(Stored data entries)
-- -- --

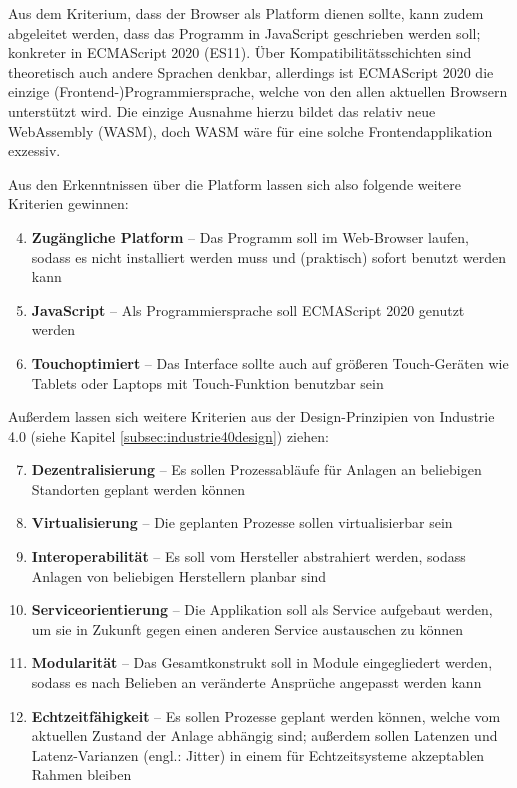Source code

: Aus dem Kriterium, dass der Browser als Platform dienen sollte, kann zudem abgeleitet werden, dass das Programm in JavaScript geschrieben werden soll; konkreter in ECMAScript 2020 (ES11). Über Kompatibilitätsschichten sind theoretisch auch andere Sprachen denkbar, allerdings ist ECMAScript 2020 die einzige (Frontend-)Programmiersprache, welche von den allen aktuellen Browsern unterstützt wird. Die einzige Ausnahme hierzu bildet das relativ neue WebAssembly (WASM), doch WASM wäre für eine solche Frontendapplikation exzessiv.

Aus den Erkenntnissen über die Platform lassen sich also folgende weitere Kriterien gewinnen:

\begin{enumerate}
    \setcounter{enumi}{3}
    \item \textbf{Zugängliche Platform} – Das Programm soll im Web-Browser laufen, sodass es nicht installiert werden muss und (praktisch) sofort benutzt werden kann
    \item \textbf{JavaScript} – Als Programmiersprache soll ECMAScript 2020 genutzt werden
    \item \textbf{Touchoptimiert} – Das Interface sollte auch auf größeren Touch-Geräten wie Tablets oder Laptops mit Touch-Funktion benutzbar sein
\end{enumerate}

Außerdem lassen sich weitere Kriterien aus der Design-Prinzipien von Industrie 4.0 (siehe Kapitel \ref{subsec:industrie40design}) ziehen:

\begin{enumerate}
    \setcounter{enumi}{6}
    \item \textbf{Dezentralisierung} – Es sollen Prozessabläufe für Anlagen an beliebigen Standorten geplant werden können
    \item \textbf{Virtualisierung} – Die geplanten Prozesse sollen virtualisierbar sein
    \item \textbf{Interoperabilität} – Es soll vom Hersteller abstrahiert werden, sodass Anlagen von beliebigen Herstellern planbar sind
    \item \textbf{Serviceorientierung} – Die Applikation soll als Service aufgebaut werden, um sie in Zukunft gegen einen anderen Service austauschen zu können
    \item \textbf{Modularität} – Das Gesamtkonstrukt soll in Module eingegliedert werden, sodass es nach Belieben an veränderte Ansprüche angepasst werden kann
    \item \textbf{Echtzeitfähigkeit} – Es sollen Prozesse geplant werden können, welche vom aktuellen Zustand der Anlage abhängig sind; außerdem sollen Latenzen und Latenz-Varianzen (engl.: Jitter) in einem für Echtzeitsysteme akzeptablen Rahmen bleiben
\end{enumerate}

-- -- --

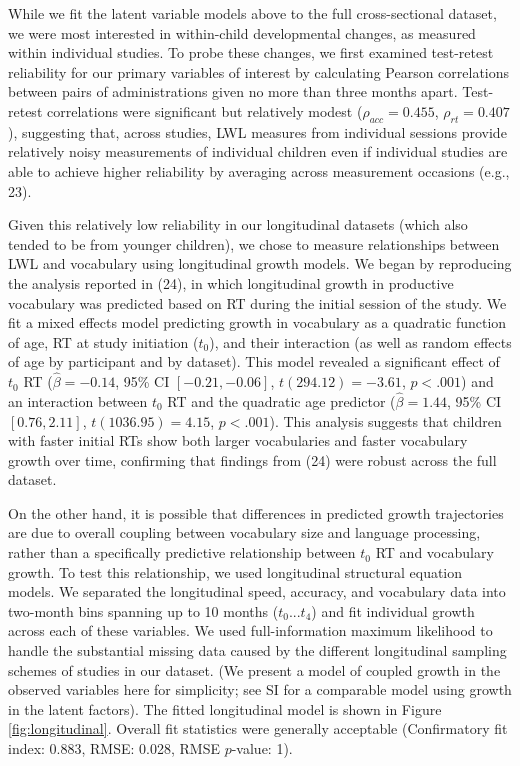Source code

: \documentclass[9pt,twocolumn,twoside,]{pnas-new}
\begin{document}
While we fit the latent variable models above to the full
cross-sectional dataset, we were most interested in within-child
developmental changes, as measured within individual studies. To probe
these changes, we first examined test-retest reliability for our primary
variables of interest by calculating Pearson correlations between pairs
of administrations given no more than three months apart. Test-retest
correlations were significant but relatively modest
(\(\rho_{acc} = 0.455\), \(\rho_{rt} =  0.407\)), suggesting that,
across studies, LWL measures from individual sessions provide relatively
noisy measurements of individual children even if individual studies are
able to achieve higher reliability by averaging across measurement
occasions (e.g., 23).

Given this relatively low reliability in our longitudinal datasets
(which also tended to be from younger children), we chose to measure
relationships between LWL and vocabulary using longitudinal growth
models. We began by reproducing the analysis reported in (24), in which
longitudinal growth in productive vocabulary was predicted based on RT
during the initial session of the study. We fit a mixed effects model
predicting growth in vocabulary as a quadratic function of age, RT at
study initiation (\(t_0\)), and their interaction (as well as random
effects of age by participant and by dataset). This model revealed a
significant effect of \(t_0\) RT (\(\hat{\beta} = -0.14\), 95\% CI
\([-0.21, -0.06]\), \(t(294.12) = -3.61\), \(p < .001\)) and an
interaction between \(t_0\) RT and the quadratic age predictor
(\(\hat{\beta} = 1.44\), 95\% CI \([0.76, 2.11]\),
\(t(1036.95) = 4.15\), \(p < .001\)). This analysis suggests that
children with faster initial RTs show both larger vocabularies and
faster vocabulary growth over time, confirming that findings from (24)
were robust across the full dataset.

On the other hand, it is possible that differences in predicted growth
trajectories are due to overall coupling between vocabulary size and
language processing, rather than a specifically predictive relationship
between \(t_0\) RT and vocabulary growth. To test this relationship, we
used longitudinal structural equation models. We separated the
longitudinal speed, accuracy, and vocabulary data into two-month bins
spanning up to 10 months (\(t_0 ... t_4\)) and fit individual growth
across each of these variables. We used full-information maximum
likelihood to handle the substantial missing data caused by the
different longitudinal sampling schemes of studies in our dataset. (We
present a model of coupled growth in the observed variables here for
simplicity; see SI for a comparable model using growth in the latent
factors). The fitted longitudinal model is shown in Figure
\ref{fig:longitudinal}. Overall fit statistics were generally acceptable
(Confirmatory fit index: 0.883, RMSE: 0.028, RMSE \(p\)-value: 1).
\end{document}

-- -- --

§ Required action
Scan the records above and show every line in which the word "retest" occurs.

§ Result
these changes, we first examined test-retest reliability for our primary
of administrations given no more than three months apart. Test-retest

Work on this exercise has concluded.